| DATA SHOWN |

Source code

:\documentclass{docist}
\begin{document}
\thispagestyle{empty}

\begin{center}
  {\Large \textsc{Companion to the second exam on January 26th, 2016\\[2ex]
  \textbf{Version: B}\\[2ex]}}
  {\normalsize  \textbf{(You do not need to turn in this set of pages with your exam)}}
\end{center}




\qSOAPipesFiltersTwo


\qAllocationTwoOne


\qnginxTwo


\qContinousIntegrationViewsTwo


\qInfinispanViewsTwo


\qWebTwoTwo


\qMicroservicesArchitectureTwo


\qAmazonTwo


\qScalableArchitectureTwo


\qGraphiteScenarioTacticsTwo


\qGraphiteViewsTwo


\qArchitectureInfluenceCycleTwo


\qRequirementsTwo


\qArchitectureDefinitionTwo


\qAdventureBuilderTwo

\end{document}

| TASK TO CARRY OUT |
Lines holding "exam" in the data above: copy each of them.

| WRITTEN ANSWER |
  {\Large \textsc{Companion to the second exam on January 26th, 2016\\[2ex]
  {\normalsize  \textbf{(You do not need to turn in this set of pages with your exam)}}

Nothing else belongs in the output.